Representatives from Hyundai Motor Company told media that the company is working with the U.S. Department of Labor (DOL) to address an investigation that uncovered underage workers at factories that belonged to some of its suppliers.

The investigation, by Reuters, claims several major suppliers of Hyundai and Kia employed underaged workers, and federal and state law enforcement are investigating as many as six more. Reuters interviewed over 100 current and former factory employees, labor recruiters, state and federal officials, and others and reviewed thousands of pages of public records in its reporting.

The report even accused Hwashin America Corp of Greenville of hiring a 14-year-old Guatemalan girl to assemble auto body components.

Two Hyundai suppliers, SMART Alabama LLC and SL Alabama, have already been accused of using underaged workers. The U.S. Department of Labor has already charged SL with child labor law violations.

Hyundai announced its intention to drop the suppliers in October but is now backing away from its statements.

Hyundai said SMART and SL have taken “corrective actions” against the staffing agencies they were using.

Hyundai officials told Reuters on Wednesday that it had held a series of discussions with the DOL focusing on “compliance measures across our supply chain.” 

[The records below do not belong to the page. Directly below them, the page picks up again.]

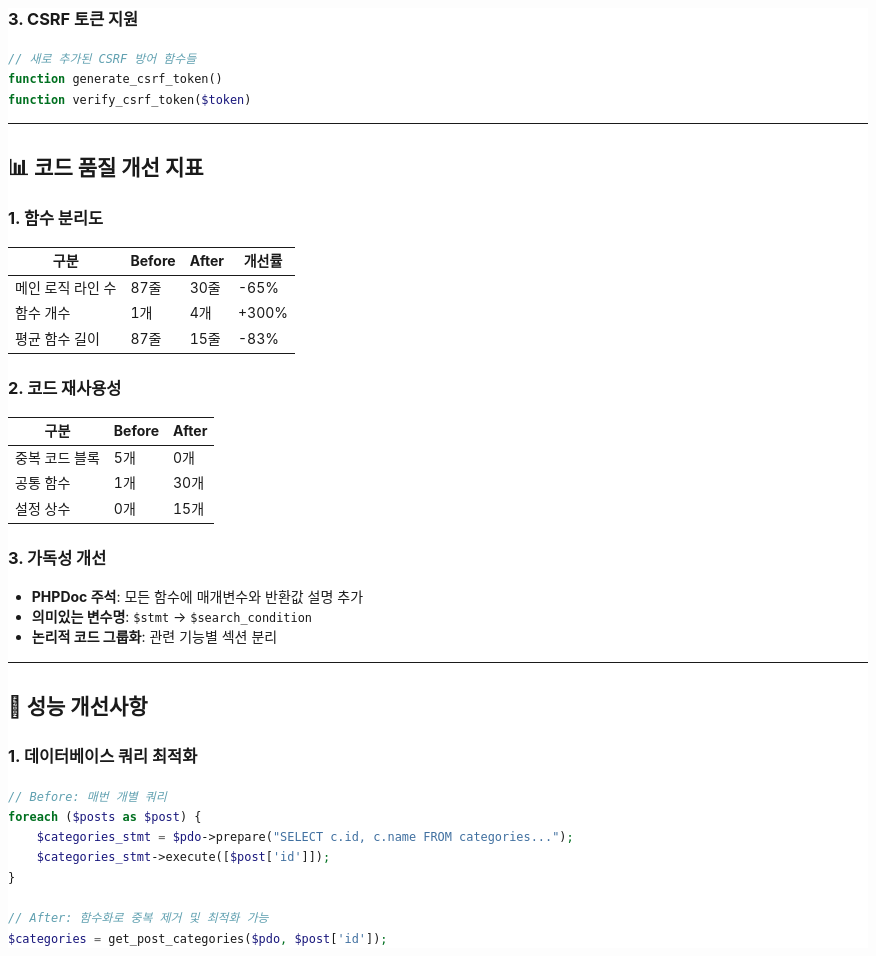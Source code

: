 ### 3. CSRF 토큰 지원
```php
// 새로 추가된 CSRF 방어 함수들
function generate_csrf_token()
function verify_csrf_token($token)
```

---

## 📊 코드 품질 개선 지표

### 1. 함수 분리도
| 구분 | Before | After | 개선률 |
|------|--------|-------|--------|
| 메인 로직 라인 수 | 87줄 | 30줄 | -65% |
| 함수 개수 | 1개 | 4개 | +300% |
| 평균 함수 길이 | 87줄 | 15줄 | -83% |

### 2. 코드 재사용성
| 구분 | Before | After |
|------|--------|-------|
| 중복 코드 블록 | 5개 | 0개 |
| 공통 함수 | 1개 | 30개 |
| 설정 상수 | 0개 | 15개 |

### 3. 가독성 개선
- **PHPDoc 주석**: 모든 함수에 매개변수와 반환값 설명 추가
- **의미있는 변수명**: `$stmt` → `$search_condition`
- **논리적 코드 그룹화**: 관련 기능별 섹션 분리

---

## 🚀 성능 개선사항

### 1. 데이터베이스 쿼리 최적화
```php
// Before: 매번 개별 쿼리
foreach ($posts as $post) {
    $categories_stmt = $pdo->prepare("SELECT c.id, c.name FROM categories...");
    $categories_stmt->execute([$post['id']]);
}

// After: 함수화로 중복 제거 및 최적화 가능
$categories = get_post_categories($pdo, $post['id']);
```
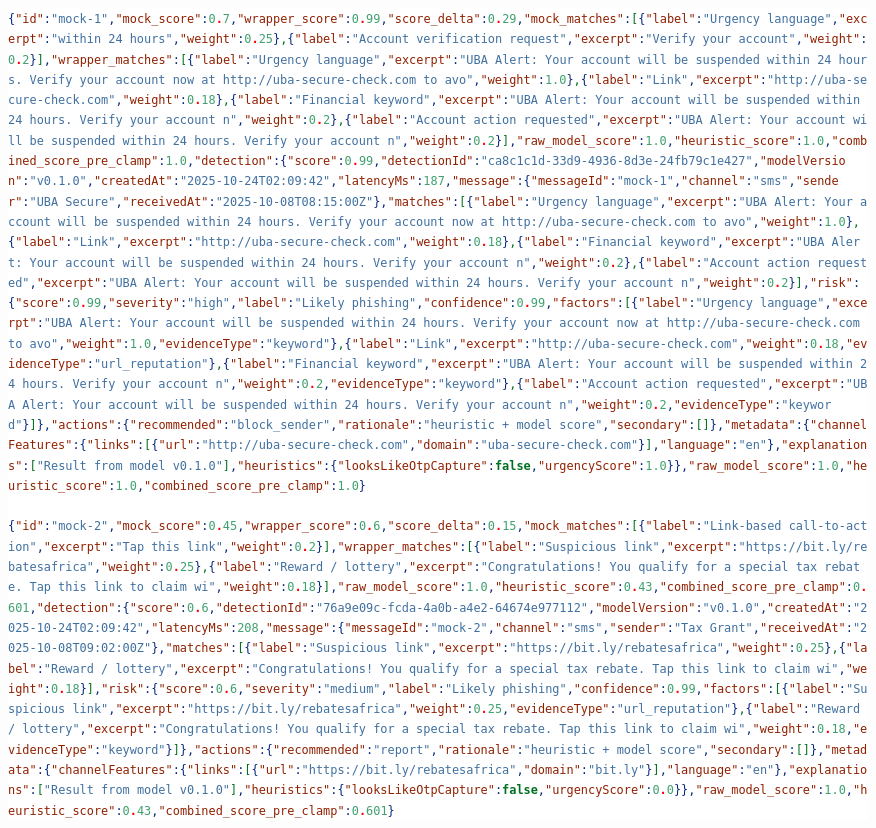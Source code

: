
 ```json
{"id":"mock-1","mock_score":0.7,"wrapper_score":0.99,"score_delta":0.29,"mock_matches":[{"label":"Urgency language","excerpt":"within 24 hours","weight":0.25},{"label":"Account verification request","excerpt":"Verify your account","weight":0.2}],"wrapper_matches":[{"label":"Urgency language","excerpt":"UBA Alert: Your account will be suspended within 24 hours. Verify your account now at http://uba-secure-check.com to avo","weight":1.0},{"label":"Link","excerpt":"http://uba-secure-check.com","weight":0.18},{"label":"Financial keyword","excerpt":"UBA Alert: Your account will be suspended within 24 hours. Verify your account n","weight":0.2},{"label":"Account action requested","excerpt":"UBA Alert: Your account will be suspended within 24 hours. Verify your account n","weight":0.2}],"raw_model_score":1.0,"heuristic_score":1.0,"combined_score_pre_clamp":1.0,"detection":{"score":0.99,"detectionId":"ca8c1c1d-33d9-4936-8d3e-24fb79c1e427","modelVersion":"v0.1.0","createdAt":"2025-10-24T02:09:42","latencyMs":187,"message":{"messageId":"mock-1","channel":"sms","sender":"UBA Secure","receivedAt":"2025-10-08T08:15:00Z"},"matches":[{"label":"Urgency language","excerpt":"UBA Alert: Your account will be suspended within 24 hours. Verify your account now at http://uba-secure-check.com to avo","weight":1.0},{"label":"Link","excerpt":"http://uba-secure-check.com","weight":0.18},{"label":"Financial keyword","excerpt":"UBA Alert: Your account will be suspended within 24 hours. Verify your account n","weight":0.2},{"label":"Account action requested","excerpt":"UBA Alert: Your account will be suspended within 24 hours. Verify your account n","weight":0.2}],"risk":{"score":0.99,"severity":"high","label":"Likely phishing","confidence":0.99,"factors":[{"label":"Urgency language","excerpt":"UBA Alert: Your account will be suspended within 24 hours. Verify your account now at http://uba-secure-check.com to avo","weight":1.0,"evidenceType":"keyword"},{"label":"Link","excerpt":"http://uba-secure-check.com","weight":0.18,"evidenceType":"url_reputation"},{"label":"Financial keyword","excerpt":"UBA Alert: Your account will be suspended within 24 hours. Verify your account n","weight":0.2,"evidenceType":"keyword"},{"label":"Account action requested","excerpt":"UBA Alert: Your account will be suspended within 24 hours. Verify your account n","weight":0.2,"evidenceType":"keyword"}]},"actions":{"recommended":"block_sender","rationale":"heuristic + model score","secondary":[]},"metadata":{"channelFeatures":{"links":[{"url":"http://uba-secure-check.com","domain":"uba-secure-check.com"}],"language":"en"},"explanations":["Result from model v0.1.0"],"heuristics":{"looksLikeOtpCapture":false,"urgencyScore":1.0}},"raw_model_score":1.0,"heuristic_score":1.0,"combined_score_pre_clamp":1.0}

{"id":"mock-2","mock_score":0.45,"wrapper_score":0.6,"score_delta":0.15,"mock_matches":[{"label":"Link-based call-to-action","excerpt":"Tap this link","weight":0.2}],"wrapper_matches":[{"label":"Suspicious link","excerpt":"https://bit.ly/rebatesafrica","weight":0.25},{"label":"Reward / lottery","excerpt":"Congratulations! You qualify for a special tax rebate. Tap this link to claim wi","weight":0.18}],"raw_model_score":1.0,"heuristic_score":0.43,"combined_score_pre_clamp":0.601,"detection":{"score":0.6,"detectionId":"76a9e09c-fcda-4a0b-a4e2-64674e977112","modelVersion":"v0.1.0","createdAt":"2025-10-24T02:09:42","latencyMs":208,"message":{"messageId":"mock-2","channel":"sms","sender":"Tax Grant","receivedAt":"2025-10-08T09:02:00Z"},"matches":[{"label":"Suspicious link","excerpt":"https://bit.ly/rebatesafrica","weight":0.25},{"label":"Reward / lottery","excerpt":"Congratulations! You qualify for a special tax rebate. Tap this link to claim wi","weight":0.18}],"risk":{"score":0.6,"severity":"medium","label":"Likely phishing","confidence":0.99,"factors":[{"label":"Suspicious link","excerpt":"https://bit.ly/rebatesafrica","weight":0.25,"evidenceType":"url_reputation"},{"label":"Reward / lottery","excerpt":"Congratulations! You qualify for a special tax rebate. Tap this link to claim wi","weight":0.18,"evidenceType":"keyword"}]},"actions":{"recommended":"report","rationale":"heuristic + model score","secondary":[]},"metadata":{"channelFeatures":{"links":[{"url":"https://bit.ly/rebatesafrica","domain":"bit.ly"}],"language":"en"},"explanations":["Result from model v0.1.0"],"heuristics":{"looksLikeOtpCapture":false,"urgencyScore":0.0}},"raw_model_score":1.0,"heuristic_score":0.43,"combined_score_pre_clamp":0.601}

```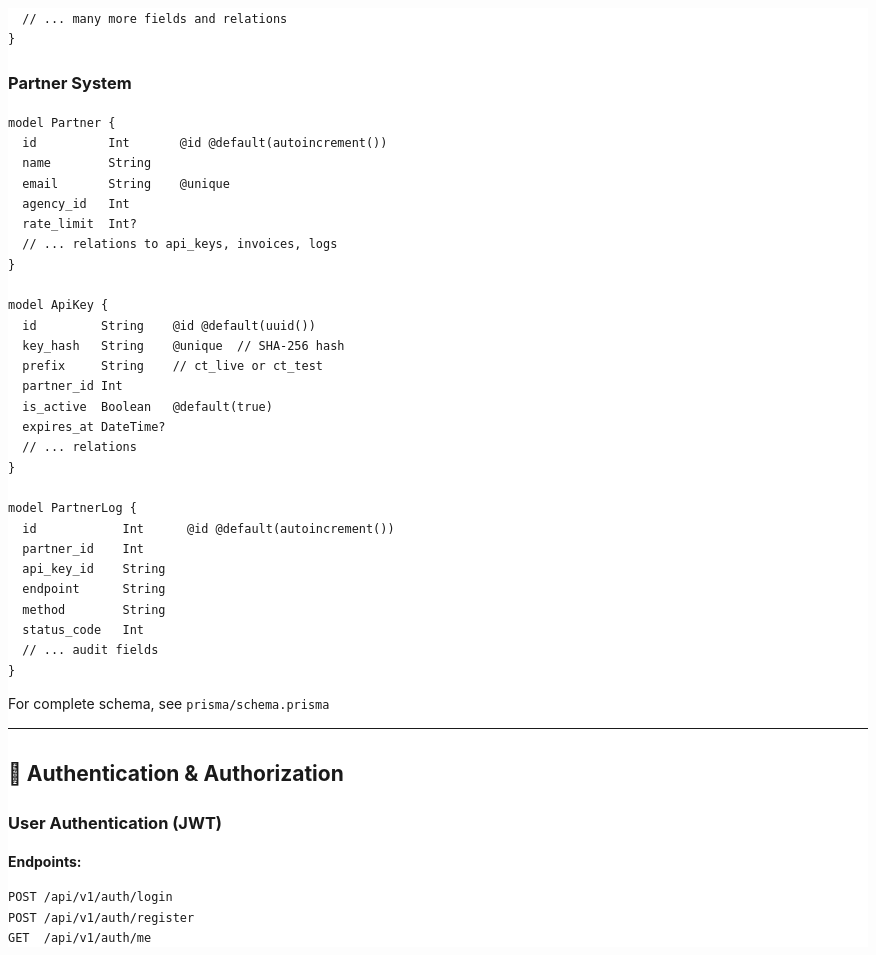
 ```prisma
  // ... many more fields and relations
}
```

### Partner System

```prisma
model Partner {
  id          Int       @id @default(autoincrement())
  name        String
  email       String    @unique
  agency_id   Int
  rate_limit  Int?
  // ... relations to api_keys, invoices, logs
}

model ApiKey {
  id         String    @id @default(uuid())
  key_hash   String    @unique  // SHA-256 hash
  prefix     String    // ct_live or ct_test
  partner_id Int
  is_active  Boolean   @default(true)
  expires_at DateTime?
  // ... relations
}

model PartnerLog {
  id            Int      @id @default(autoincrement())
  partner_id    Int
  api_key_id    String
  endpoint      String
  method        String
  status_code   Int
  // ... audit fields
}
```

For complete schema, see `prisma/schema.prisma`

---

## 🔐 Authentication & Authorization

### User Authentication (JWT)

**Endpoints:**

```
POST /api/v1/auth/login
POST /api/v1/auth/register
GET  /api/v1/auth/me
```
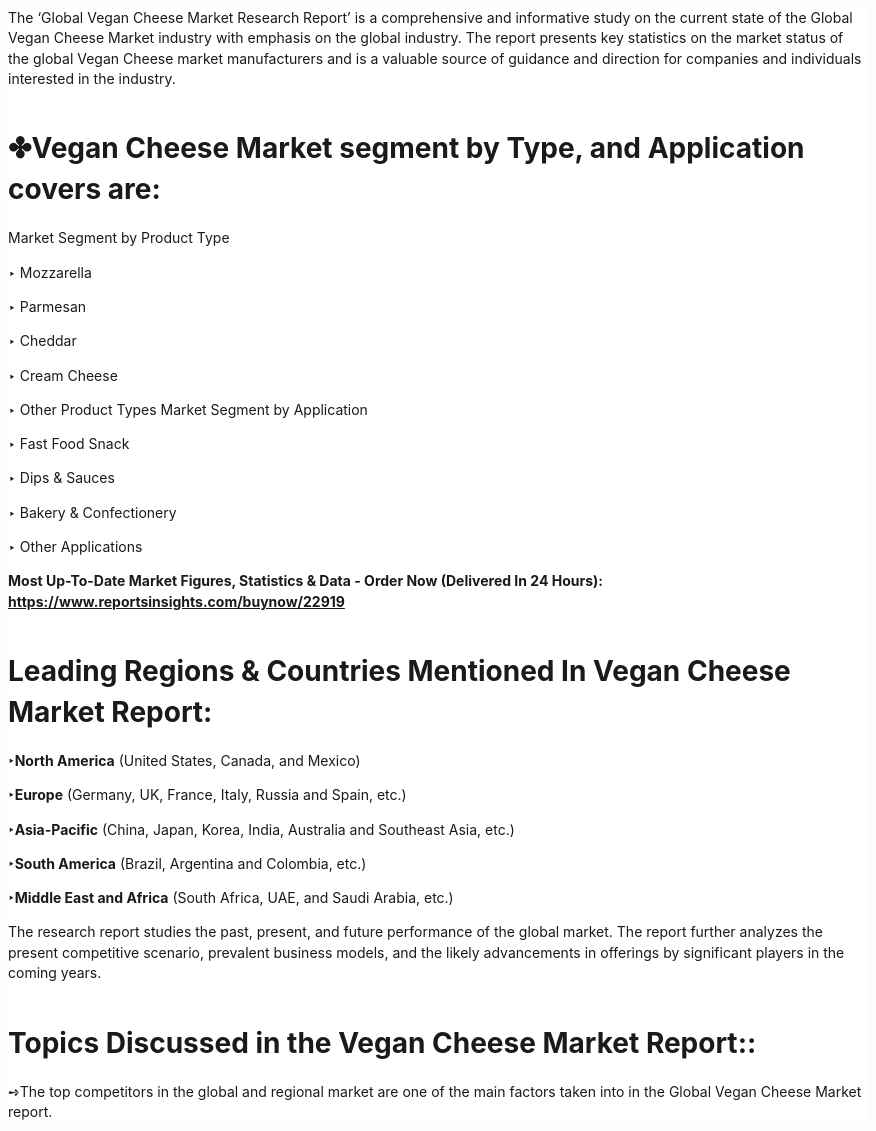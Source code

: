 The ‘Global Vegan Cheese Market Research Report’ is a comprehensive and informative study on the current state of the Global Vegan Cheese Market industry with emphasis on the global industry. The report presents key statistics on the market status of the global Vegan Cheese market manufacturers and is a valuable source of guidance and direction for companies and individuals interested in the industry.

# <strong>✤Vegan Cheese Market segment by Type, and Application covers are:</strong>

Market Segment by Product Type

‣ Mozzarella

‣ Parmesan

‣ Cheddar

‣ Cream Cheese

‣ Other Product Types
Market Segment by Application

‣ Fast Food Snack

‣ Dips & Sauces

‣ Bakery & Confectionery

‣ Other Applications

<strong>Most Up-To-Date Market Figures, Statistics & Data - Order Now (Delivered In 24 Hours): <a href=https://www.reportsinsights.com/buynow/22919>https://www.reportsinsights.com/buynow/22919</a></strong>

# <strong>Leading Regions &amp; Countries Mentioned In Vegan Cheese Market Report:</strong>

<strong>‣North America</strong> (United States, Canada, and Mexico)

<strong>‣Europe</strong> (Germany, UK, France, Italy, Russia and Spain, etc.)

<strong>‣Asia-Pacific</strong> (China, Japan, Korea, India, Australia and Southeast Asia, etc.)

<strong>‣South America</strong> (Brazil, Argentina and Colombia, etc.)

<strong>‣Middle East and Africa</strong> (South Africa, UAE, and Saudi Arabia, etc.)

The research report studies the past, present, and future performance of the global market. The report further analyzes the present competitive scenario, prevalent business models, and the likely advancements in offerings by significant players in the coming years.

# <strong>Topics Discussed in the Vegan Cheese Market Report::</strong>

➺The top competitors in the global and regional market are one of the main factors taken into in the Global Vegan Cheese Market report.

The officials also said that Hyundai would create new training programs for employees, start thoroughly validating identification documents for applicants, establish anonymous tip hotlines and discourage third-party staffing agencies.

The DOL declined Reuters’s request to comment. 

Alabama lawmakers pushed for Hyundai to come to Alabama in the 1990s and early 2000s, offering hundreds of millions of dollars in economic incentives. Former Alabama Governor and convicted felon Don Siegelman dubbed it “the biggest economic development project in the history of Alabama.” In 2018, Alabama offered Hyundai $59 million in incentives for an expansion project projected to cost almost $400 million.